8.4. Furthermore, the contractor assumes no responsibility for errors, malfunctions or damage that can be attributed to improper use, altered operating system components, interfaces and parameters, the use of inappropriate organizational resources and data carriers, abnormal operating conditions (particularly deviations from the installation and storage provisions) or damage during shipment.
8.5. For programs that are subsequently altered by programmers of the client or any third party, there is no warranty by the contractor.
8.6. Insofar as the subject of the order is the revision or extension of existing programs, the warranty covers the revision or extension only. The warranty for the original program does not thereby revived.

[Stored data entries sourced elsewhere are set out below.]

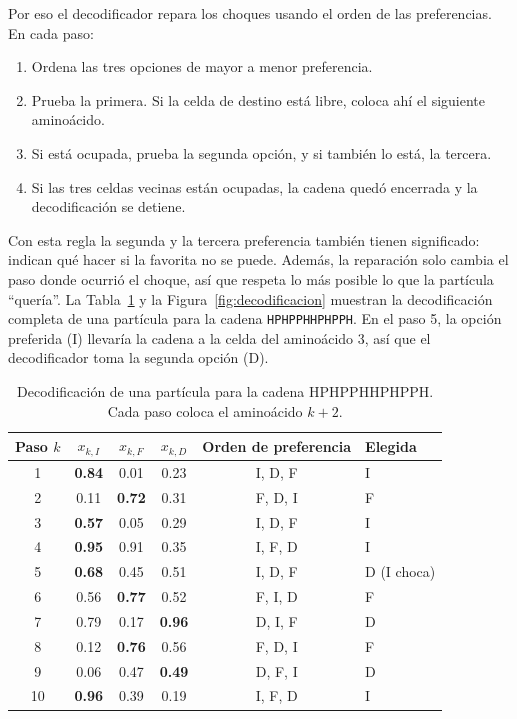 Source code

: Por eso el decodificador repara los choques usando el orden de las preferencias. En cada paso:
\begin{enumerate}
    \item Ordena las tres opciones de mayor a menor preferencia.
    \item Prueba la primera. Si la celda de destino está libre, coloca ahí el siguiente aminoácido.
    \item Si está ocupada, prueba la segunda opción, y si también lo está, la tercera.
    \item Si las tres celdas vecinas están ocupadas, la cadena quedó encerrada y la decodificación se detiene.
\end{enumerate}
Con esta regla la segunda y la tercera preferencia también tienen significado: indican qué hacer si la favorita no se puede. Además, la reparación solo cambia el paso donde ocurrió el choque, así que respeta lo más posible lo que la partícula ``quería''. La Tabla~\ref{tab:decodificacion} y la Figura~\ref{fig:decodificacion} muestran la decodificación completa de una partícula para la cadena \texttt{HPHPPHHPHPPH}. En el paso 5, la opción preferida (I) llevaría la cadena a la celda del aminoácido 3, así que el decodificador toma la segunda opción (D).

\begin{table}[H]
\centering
\caption{Decodificación de una partícula para la cadena HPHPPHHPHPPH. Cada paso coloca el aminoácido $k+2$.}
\label{tab:decodificacion}
\small
\begin{tabular}{cccccl}
\toprule
Paso $k$ & $x_{k,I}$ & $x_{k,F}$ & $x_{k,D}$ & Orden de preferencia & Elegida \\
\midrule
1  & \textbf{0.84} & 0.01 & 0.23 & I, D, F & I \\
2  & 0.11 & \textbf{0.72} & 0.31 & F, D, I & F \\
3  & \textbf{0.57} & 0.05 & 0.29 & I, D, F & I \\
4  & \textbf{0.95} & 0.91 & 0.35 & I, F, D & I \\
5  & \textbf{0.68} & 0.45 & 0.51 & I, D, F & D (I choca) \\
6  & 0.56 & \textbf{0.77} & 0.52 & F, I, D & F \\
7  & 0.79 & 0.17 & \textbf{0.96} & D, I, F & D \\
8  & 0.12 & \textbf{0.76} & 0.56 & F, D, I & F \\
9  & 0.06 & 0.47 & \textbf{0.49} & D, F, I & D \\
10 & \textbf{0.96} & 0.39 & 0.19 & I, F, D & I \\
\bottomrule
\end{tabular}
\end{table}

The contractor shall be liable for damages insofar as intent or gross negligence can be proven within the scope of the law. Liability for ordinary negligence is excluded. Compensation for consequential damages and financial loss, unachieved savings, loss of interest and damages from any third party claims against the contractor are in any case, to the extent permitted by law, excluded.

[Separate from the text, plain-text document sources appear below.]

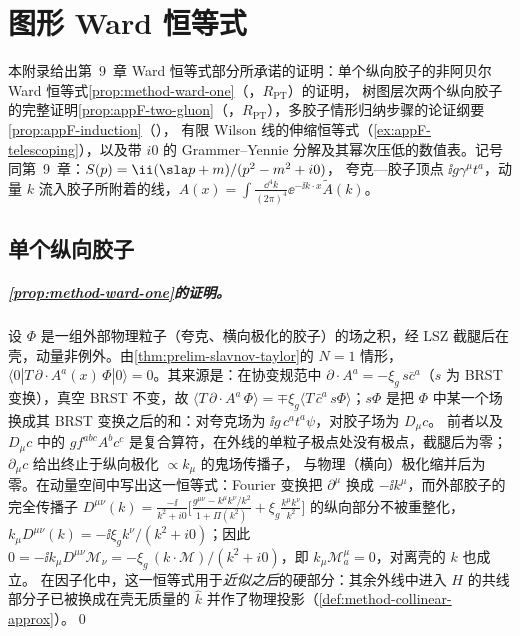 \chapter{图形 Ward 恒等式}\label{app:appF}

本附录给出第~9~章 Ward 恒等式部分所承诺的证明：单个纵向胶子的非阿贝尔 Ward 恒等式\cref{prop:method-ward-one}（\tagR，$R_{\mathrm{PT}}$）的证明，
树图层次两个纵向胶子的完整证明\cref{prop:appF-two-gluon}（\tagR，$R_{\mathrm{PT}}$），多胶子情形归纳步骤的论证纲要\cref{prop:appF-induction}（\tagA），
有限 Wilson 线的伸缩恒等式（\cref{ex:appF-telescoping}），以及带 $i0$ 的 Grammer--Yennie 分解及其幂次压低的数值表。记号同第~9~章：$S(p)=\ii(\sla p+m)/(p^2-m^2+i0)$，
夸克—胶子顶点 $\ii g\gamma^\mu t^a$，动量 $k$ 流入胶子所附着的线，$A(x)=\int\frac{\dd^4k}{(2\pi)^4}\ee^{-\ii k\cdot x}\tilde A(k)$。

\section{单个纵向胶子}\label{sec:appF-one}

\paragraph{\cref{prop:method-ward-one}的证明。}
设 $\Phi$ 是一组外部物理粒子（夸克、横向极化的胶子）的场之积，经 LSZ 截腿后在壳，动量非例外。由\cref{thm:prelim-slavnov-taylor}的 $N=1$ 情形，
$\langle0|T\,\partial\cdot A^a(x)\,\Phi|0\rangle=0$。其来源是：在协变规范中 $\partial\cdot A^a=-\xi_g\,s\bar c^a$（$s$ 为 BRST 变换），真空 BRST 不变，故
$\langle T\,\partial\cdot A^a\,\Phi\rangle=\mp\xi_g\langle T\,\bar c^a\,s\Phi\rangle$；$s\Phi$ 是把 $\Phi$ 中某一个场换成其 BRST 变换之后的和：对夸克场为 $\ii g\,c^at^a\psi$，对胶子场为 $D_\mu c$。
前者以及 $D_\mu c$ 中的 $gf^{abc}A^bc^c$ 是复合算符，在外线的单粒子极点处没有极点，截腿后为零；$\partial_\mu c$ 给出终止于纵向极化 $\propto k_\mu$ 的鬼场传播子，
与物理（横向）极化缩并后为零。在动量空间中写出这一恒等式：Fourier 变换把 $\partial^\mu$ 换成 $-\ii k^\mu$，而外部胶子的完全传播子
$D^{\mu\nu}(k)=\frac{-\ii}{k^2+i0}\bigl[\frac{g^{\mu\nu}-k^\mu k^\nu/k^2}{1+\Pi(k^2)}+\xi_g\frac{k^\mu k^\nu}{k^2}\bigr]$ 的纵向部分不被重整化，
$k_\mu D^{\mu\nu}(k)=-\ii\xi_gk^\nu/(k^2+i0)$；因此 $0=-\ii k_\mu D^{\mu\nu}\mathcal M_\nu=-\xi_g\,(k\cdot\mathcal M)/(k^2+i0)$，即 $k_\mu\mathcal M^\mu_a=0$，对离壳的 $k$ 也成立。
在因子化中，这一恒等式用于\emph{近似之后}的硬部分：其余外线中进入 $H$ 的共线部分子已被换成在壳无质量的 $\hat k$ 并作了物理投影（\cref{def:method-collinear-approx}）。\qed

The contractual parties agree to mutual loyalty. For the duration of the contract, and for 12 months following termination, they refrain from hiring or employing in any way, shape or form, including through third parties, employees who have worked on the implementation of the orders of the other party. The contractual partner in violation of this clause is required to pay to the other party liquidated damages in the amount of one annual salary of the employee.

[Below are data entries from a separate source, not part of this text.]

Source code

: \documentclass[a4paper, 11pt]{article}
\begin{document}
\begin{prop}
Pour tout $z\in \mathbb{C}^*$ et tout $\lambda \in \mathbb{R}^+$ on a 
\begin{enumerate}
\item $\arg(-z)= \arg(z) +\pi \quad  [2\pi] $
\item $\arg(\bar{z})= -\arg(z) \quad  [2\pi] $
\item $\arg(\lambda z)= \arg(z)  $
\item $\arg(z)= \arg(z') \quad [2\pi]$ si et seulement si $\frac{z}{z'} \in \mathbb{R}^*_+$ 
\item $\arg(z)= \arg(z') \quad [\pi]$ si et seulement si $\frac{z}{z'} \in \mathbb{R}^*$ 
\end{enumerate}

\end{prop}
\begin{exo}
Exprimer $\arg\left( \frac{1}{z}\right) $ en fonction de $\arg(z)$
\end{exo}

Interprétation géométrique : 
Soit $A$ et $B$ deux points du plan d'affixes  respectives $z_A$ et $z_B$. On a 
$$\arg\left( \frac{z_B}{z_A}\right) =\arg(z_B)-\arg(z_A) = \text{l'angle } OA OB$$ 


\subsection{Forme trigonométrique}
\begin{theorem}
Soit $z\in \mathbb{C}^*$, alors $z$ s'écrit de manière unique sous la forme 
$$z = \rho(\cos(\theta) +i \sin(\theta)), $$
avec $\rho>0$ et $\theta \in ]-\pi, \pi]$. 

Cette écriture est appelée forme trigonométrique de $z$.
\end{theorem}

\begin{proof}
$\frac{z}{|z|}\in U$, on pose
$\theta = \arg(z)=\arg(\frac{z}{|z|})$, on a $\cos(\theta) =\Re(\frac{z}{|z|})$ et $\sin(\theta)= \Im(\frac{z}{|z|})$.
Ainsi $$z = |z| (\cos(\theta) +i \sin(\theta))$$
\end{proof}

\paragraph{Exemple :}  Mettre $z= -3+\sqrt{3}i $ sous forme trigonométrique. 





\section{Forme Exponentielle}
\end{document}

11. Privacy, Confidentiality
The contractor shall require its employees to observe the provisions of §15 of the Data Protection Act.
Should any provision of this Agreement be or become ineffective, then the remaining terms of this Agreement shall not be affected. The parties will work together in partnership to find an arrangement that comes closest to the invalid provisions.
13. Final Provisions
Unless otherwise agreed, the applicable statutory provisions between registered merchants apply only in accordance with Austrian law, even if the order is carried out abroad. In the case of any disputes, the local jurisdiction of the competent court for the seat of the contractor is agreed upon by both contractual parties. The preceding provisions shall apply only to the extent that the Consumer Protection Act does not prescribe any other regulations for the sale to consumers under the Consumer Protection Act.